Tony y yo estábamos predestinados a encontrarnos.

Quiso el universo (en ese momento Tony era mucho más escéptico que ahora) (yo sigo igual de renegada) que fuera a través de una herramienta poco satisfactoria pero funcional al único propósito de vida de este sujeto, así es como podemos afirmar que “Fraude” fue toda la vida un inútil y lo único útil que hizo (ser nuestro nexo)  fue sin intención alguna, de lo contrario seguramente lo hubiese arruinado.

El caso es que después de varias charlas vía chat ahí estaba yo recién salida de la facultad, carpetitas en mano venciendo cada uno de mis prejuicios pueblerinos dispuesta a descarriarme por completo y  oficializar en presencia mi amistad con “El Pornógrafo”.

Por supuesto tenía que redirigir el término, ya me imaginaba a mis amigas docentes persignándose o diciendo con voz nasal -Ahhhhhhhhhhh no tenés cosas más importantes que hacer vos? y a mis consecuentes amigos pidiéndome muestras gratis de films o participaciones especiales en las películas de mi amigo director. Así que diría que me había encontrado con mi amigo “director de cine que filmaba documentales sobre el cuerpo humano” cosa que en nada faltaría a la verdad.-

Uno tiene la idea de que un pornógrafo es un señor entrado en años enfundado en bata de seda, fumando habanos importados, con dos anillos brillantes en cada mano y una conejita colgada de cada brazo dispuesto en asa, por eso cuando vi a un flaco intelectualoide con camperita negra fashion y pañuelito de seda al cuello que caminaba como pidiendo permiso a medida que se acercaba entre desconcertado, risueño y dubitativo, creí que me había equivocado, o este tipo me había mentido o yo tenía que dejar de tomar fantasía en saquitos.

Pero resultó que ahí estábamos, dudando si comer pizza o parrillada, en medio de un mundo de gente anónima y desinteresada, hablando de mi concepción sobre el paradigma social y su aporte cultural basado en los últimos films que señalaban la necesidad de un cambio de conciencia urgente, lejos quedó cualquier idea preconcebida acerca del temario a tratar, resulta que no solo no me había hablado del culo de ninguna mina, no me había propuesto un paseo por un sex shop de mala muerte, ni me había dejado pagando para chamullarse a un gato sentado enfrente, sino que parecía de lo más animado y realmente el tiempo pasaba vertiginosamente.-

Tony hablaba del amor por el arte, de los sueños dormidos, de las ganas de realizar proyectos, yo tenía mi versión romántica de la vida, la familia, la ciudad chiquita y monótona que me adentraba en una burbuja lejos de todo inclusive de mi esencia.

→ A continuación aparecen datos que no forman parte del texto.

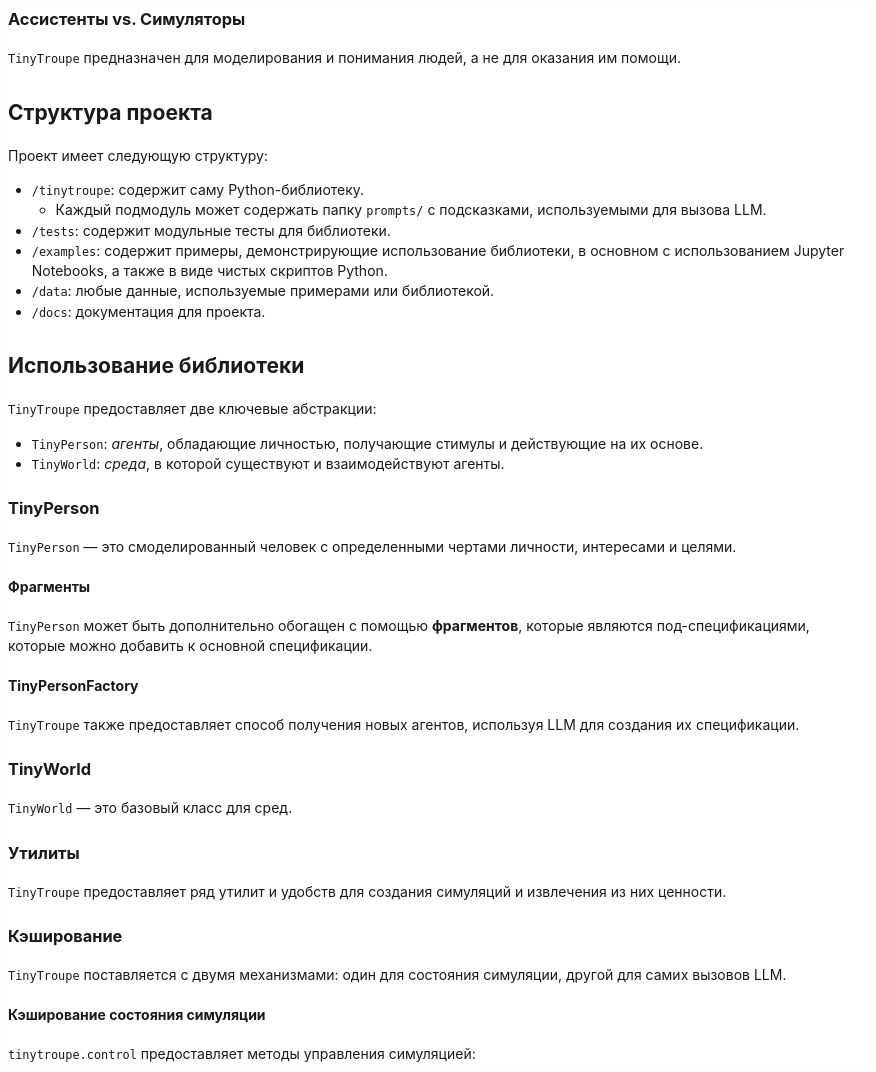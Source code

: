 ### Ассистенты vs. Симуляторы

`TinyTroupe` предназначен для моделирования и понимания людей, а не для оказания им помощи.

## Структура проекта

Проект имеет следующую структуру:

- `/tinytroupe`: содержит саму Python-библиотеку.
    - Каждый подмодуль может содержать папку `prompts/` с подсказками, используемыми для вызова LLM.
- `/tests`: содержит модульные тесты для библиотеки.
- `/examples`: содержит примеры, демонстрирующие использование библиотеки, в основном с использованием Jupyter Notebooks, а также в виде чистых скриптов Python.
- `/data`: любые данные, используемые примерами или библиотекой.
- `/docs`: документация для проекта.

## Использование библиотеки

`TinyTroupe` предоставляет две ключевые абстракции:

- `TinyPerson`: *агенты*, обладающие личностью, получающие стимулы и действующие на их основе.
- `TinyWorld`: *среда*, в которой существуют и взаимодействуют агенты.

### TinyPerson

`TinyPerson` — это смоделированный человек с определенными чертами личности, интересами и целями.

#### Фрагменты

`TinyPerson` может быть дополнительно обогащен с помощью **фрагментов**, которые являются под-спецификациями, которые можно добавить к основной спецификации.

#### TinyPersonFactory

`TinyTroupe` также предоставляет способ получения новых агентов, используя LLM для создания их спецификации.

### TinyWorld

`TinyWorld` — это базовый класс для сред.

### Утилиты

`TinyTroupe` предоставляет ряд утилит и удобств для создания симуляций и извлечения из них ценности.

### Кэширование

`TinyTroupe` поставляется с двумя механизмами: один для состояния симуляции, другой для самих вызовов LLM.

#### Кэширование состояния симуляции

`tinytroupe.control` предоставляет методы управления симуляцией:
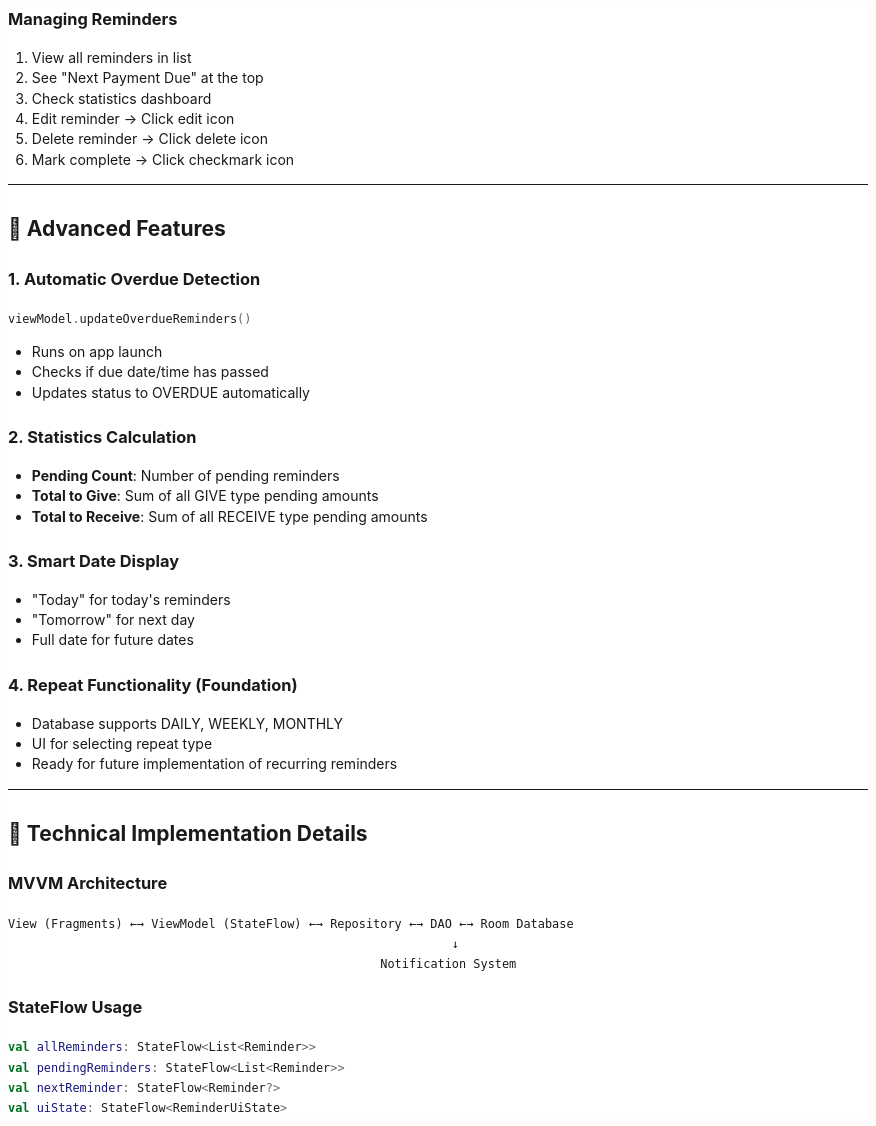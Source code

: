 ### Managing Reminders
1. View all reminders in list
2. See "Next Payment Due" at the top
3. Check statistics dashboard
4. Edit reminder → Click edit icon
5. Delete reminder → Click delete icon
6. Mark complete → Click checkmark icon

---

## 🚀 Advanced Features

### 1. Automatic Overdue Detection
```kotlin
viewModel.updateOverdueReminders()
```
- Runs on app launch
- Checks if due date/time has passed
- Updates status to OVERDUE automatically

### 2. Statistics Calculation
- **Pending Count**: Number of pending reminders
- **Total to Give**: Sum of all GIVE type pending amounts
- **Total to Receive**: Sum of all RECEIVE type pending amounts

### 3. Smart Date Display
- "Today" for today's reminders
- "Tomorrow" for next day
- Full date for future dates

### 4. Repeat Functionality (Foundation)
- Database supports DAILY, WEEKLY, MONTHLY
- UI for selecting repeat type
- Ready for future implementation of recurring reminders

---

## 🔧 Technical Implementation Details

### MVVM Architecture
```
View (Fragments) ←→ ViewModel (StateFlow) ←→ Repository ←→ DAO ←→ Room Database
                                                              ↓
                                                    Notification System
```

### StateFlow Usage
```kotlin
val allReminders: StateFlow<List<Reminder>>
val pendingReminders: StateFlow<List<Reminder>>
val nextReminder: StateFlow<Reminder?>
val uiState: StateFlow<ReminderUiState>
```
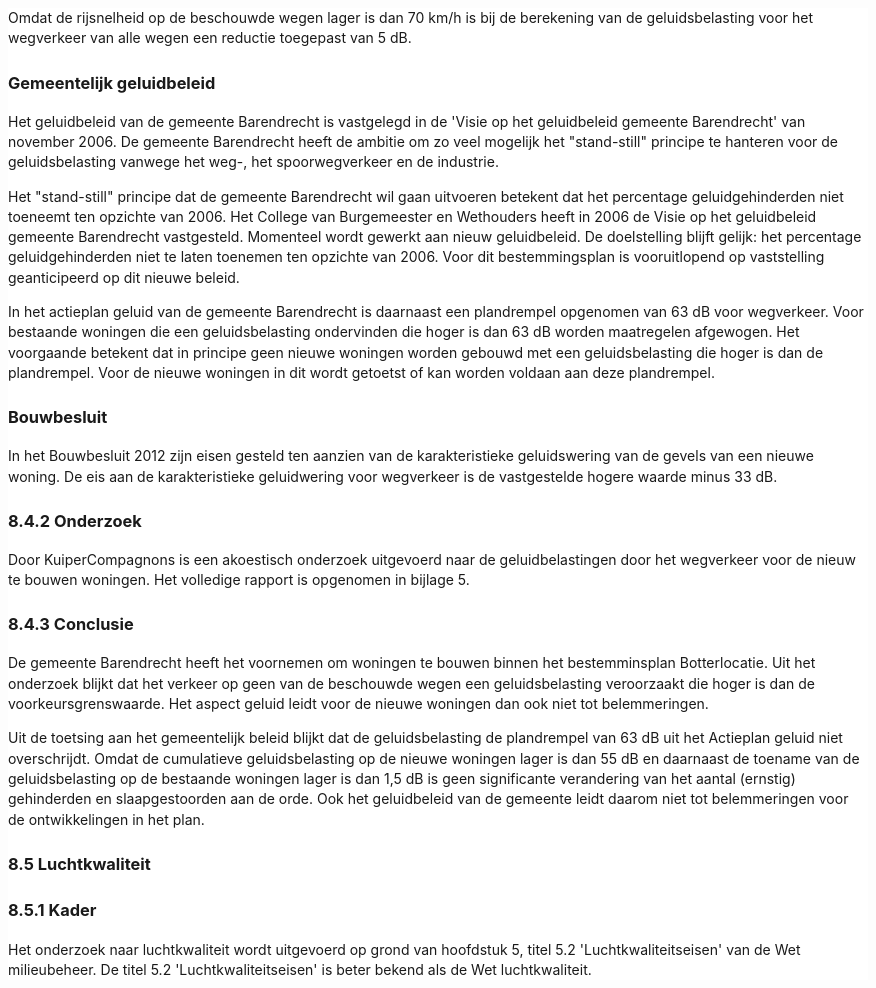 Omdat de rijsnelheid op de beschouwde wegen lager is dan 70 km/h is bij de berekening van de geluidsbelasting voor het wegverkeer van alle wegen een reductie toegepast van 5 dB.

### **Gemeentelijk geluidbeleid**

Het geluidbeleid van de gemeente Barendrecht is vastgelegd in de 'Visie op het geluidbeleid gemeente Barendrecht' van november 2006. De gemeente Barendrecht heeft de ambitie om zo veel mogelijk het "stand-still" principe te hanteren voor de geluidsbelasting vanwege het weg-, het spoorwegverkeer en de industrie.

Het "stand-still" principe dat de gemeente Barendrecht wil gaan uitvoeren betekent dat het percentage geluidgehinderden niet toeneemt ten opzichte van 2006. Het College van Burgemeester en Wethouders heeft in 2006 de Visie op het geluidbeleid gemeente Barendrecht vastgesteld. Momenteel wordt gewerkt aan nieuw geluidbeleid. De doelstelling blijft gelijk: het percentage geluidgehinderden niet te laten toenemen ten opzichte van 2006. Voor dit bestemmingsplan is vooruitlopend op vaststelling geanticipeerd op dit nieuwe beleid.

In het actieplan geluid van de gemeente Barendrecht is daarnaast een plandrempel opgenomen van 63 dB voor wegverkeer. Voor bestaande woningen die een geluidsbelasting ondervinden die hoger is dan 63 dB worden maatregelen afgewogen. Het voorgaande betekent dat in principe geen nieuwe woningen worden gebouwd met een geluidsbelasting die hoger is dan de plandrempel. Voor de nieuwe woningen in dit wordt getoetst of kan worden voldaan aan deze plandrempel.

### **Bouwbesluit**

In het Bouwbesluit 2012 zijn eisen gesteld ten aanzien van de karakteristieke geluidswering van de gevels van een nieuwe woning. De eis aan de karakteristieke geluidwering voor wegverkeer is de vastgestelde hogere waarde minus 33 dB.

### **8.4.2 Onderzoek**

Door KuiperCompagnons is een akoestisch onderzoek uitgevoerd naar de geluidbelastingen door het wegverkeer voor de nieuw te bouwen woningen. Het volledige rapport is opgenomen in bijlage 5.

### **8.4.3 Conclusie**

De gemeente Barendrecht heeft het voornemen om woningen te bouwen binnen het bestemminsplan Botterlocatie. Uit het onderzoek blijkt dat het verkeer op geen van de beschouwde wegen een geluidsbelasting veroorzaakt die hoger is dan de voorkeursgrenswaarde. Het aspect geluid leidt voor de nieuwe woningen dan ook niet tot belemmeringen.

Uit de toetsing aan het gemeentelijk beleid blijkt dat de geluidsbelasting de plandrempel van 63 dB uit het Actieplan geluid niet overschrijdt. Omdat de cumulatieve geluidsbelasting op de nieuwe woningen lager is dan 55 dB en daarnaast de toename van de geluidsbelasting op de bestaande woningen lager is dan 1,5 dB is geen significante verandering van het aantal (ernstig) gehinderden en slaapgestoorden aan de orde. Ook het geluidbeleid van de gemeente leidt daarom niet tot belemmeringen voor de ontwikkelingen in het plan.

### <span id="page-31-0"></span>**8.5 Luchtkwaliteit**

### **8.5.1 Kader**

Het onderzoek naar luchtkwaliteit wordt uitgevoerd op grond van hoofdstuk 5, titel 5.2 'Luchtkwaliteitseisen' van de Wet milieubeheer. De titel 5.2 'Luchtkwaliteitseisen' is beter bekend als de Wet luchtkwaliteit.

Tony y yo no íbamos a tener sexo, ya lo sabíamos de antemano pero cada minuto que pasaba lo corroborábamos, no sólo éramos incompatibles físicamente sino que nos sabíamos demasiado inteligentes como para arruinar la salvaje ironía de permanecer juntos.

Así que mientras afuera llovía apenas para molestar, yo insistía con encontrar un bar de mala muerte y el insistía con un margarita en “fashion bar”, pero como ante todo está su caballerosidad no le quedó otra que caminar en círculo hasta dar con el sitio indicado.

El colmo de un pornógrafo es avergonzarse cuando su amiga se saca los zapatos para caminar, y ahí estaba yo saltando charcos descalza mientras el criticaba mi cordura y me aconsejaba sobre los inminentes peligros que existían en cada charco que pisaba,  cuando para rematar acordé con un travesti parado en una esquina “los hombres no entienden nada, no?”  el travesti  asiente cómplice y sonríe,  yo me muero de risa y él entre rojo y azul jura que será la última vez que me hace caso-

Lejos del vocabulario soez que podría imaginarse en el cuadradito mental de cualquiera que señale con desdén, mi amigo dueño de un humor inteligente que zigzaguea entre la ironía y lo oscuro, entiende cuando me río de la muerte y digo que mi vida es una mierda pero igual elijo vivir, comparte la idea de ignorancia como madre de toda la pobreza y se queda tildado en el recuerdo de algún momento feliz.

Alguien me dijo alguna vez que por algún motivo yo atraigo vínculos “anormales” y así podría decir que el único pornógrafo con valores es mi amigo si no fuera que conozco a dos, por lo cual asumo que ser buena gente es elección, el trabajo muchas veces accidente y aún así, cuando se elige se puede ser el mejor en ambos aspectos.

Faltaba una hora para la llegada del micro y ahí nos encontró retiro, él jugando con los jueguitos del celular y yo durmiendo en su hombro, definitivamente, si encontras algún pornógrafo en el camino de la  vida, hacéte amigo!